____ Material shown
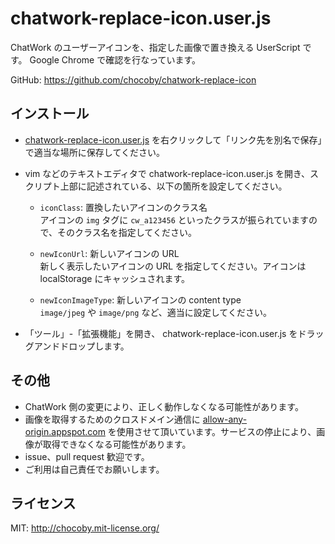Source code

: chatwork-replace-icon.user.js
=============================

ChatWork のユーザーアイコンを、指定した画像で置き換える UserScript です。
Google Chrome で確認を行なっています。

GitHub: https://github.com/chocoby/chatwork-replace-icon

インストール
----------

* [chatwork-replace-icon.user.js](https://github.com/chocoby/chatwork-replace-icon/raw/master/chatwork-replace-icon.user.js) を右クリックして「リンク先を別名で保存」で適当な場所に保存してください。

* vim などのテキストエディタで chatwork-replace-icon.user.js を開き、スクリプト上部に記述されている、以下の箇所を設定してください。

  * `iconClass`: 置換したいアイコンのクラス名  
    アイコンの `img` タグに `cw_a123456` といったクラスが振られていますので、そのクラス名を指定してください。

  * `newIconUrl`: 新しいアイコンの URL  
     新しく表示したいアイコンの URL を指定してください。アイコンは localStorage にキャッシュされます。

  * `newIconImageType`: 新しいアイコンの content type  
    `image/jpeg` や `image/png` など、適当に設定してください。

* 「ツール」-「拡張機能」を開き、 chatwork-replace-icon.user.js をドラッグアンドドロップします。

その他
------

* ChatWork 側の変更により、正しく動作しなくなる可能性があります。
* 画像を取得するためのクロスドメイン通信に [allow-any-origin.appspot.com](http://allow-any-origin.appspot.com/) を使用させて頂いています。サービスの停止により、画像が取得できなくなる可能性があります。
* issue、pull request 歓迎です。
* ご利用は自己責任でお願いします。

ライセンス
---------

MIT: http://chocoby.mit-license.org/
________
*Activity*. Only the text of the material belongs in your copy, which must match the original exactly.

*Response to this task*.
Source code

: chatwork-replace-icon.user.js
=============================

ChatWork のユーザーアイコンを、指定した画像で置き換える UserScript です。
Google Chrome で確認を行なっています。

GitHub: https://github.com/chocoby/chatwork-replace-icon

インストール
----------

* [chatwork-replace-icon.user.js](https://github.com/chocoby/chatwork-replace-icon/raw/master/chatwork-replace-icon.user.js) を右クリックして「リンク先を別名で保存」で適当な場所に保存してください。

* vim などのテキストエディタで chatwork-replace-icon.user.js を開き、スクリプト上部に記述されている、以下の箇所を設定してください。

  * `iconClass`: 置換したいアイコンのクラス名  
    アイコンの `img` タグに `cw_a123456` といったクラスが振られていますので、そのクラス名を指定してください。

  * `newIconUrl`: 新しいアイコンの URL  
     新しく表示したいアイコンの URL を指定してください。アイコンは localStorage にキャッシュされます。

  * `newIconImageType`: 新しいアイコンの content type  
    `image/jpeg` や `image/png` など、適当に設定してください。

* 「ツール」-「拡張機能」を開き、 chatwork-replace-icon.user.js をドラッグアンドドロップします。

その他
------

* ChatWork 側の変更により、正しく動作しなくなる可能性があります。
* 画像を取得するためのクロスドメイン通信に [allow-any-origin.appspot.com](http://allow-any-origin.appspot.com/) を使用させて頂いています。サービスの停止により、画像が取得できなくなる可能性があります。
* issue、pull request 歓迎です。
* ご利用は自己責任でお願いします。

ライセンス
---------

MIT: http://chocoby.mit-license.org/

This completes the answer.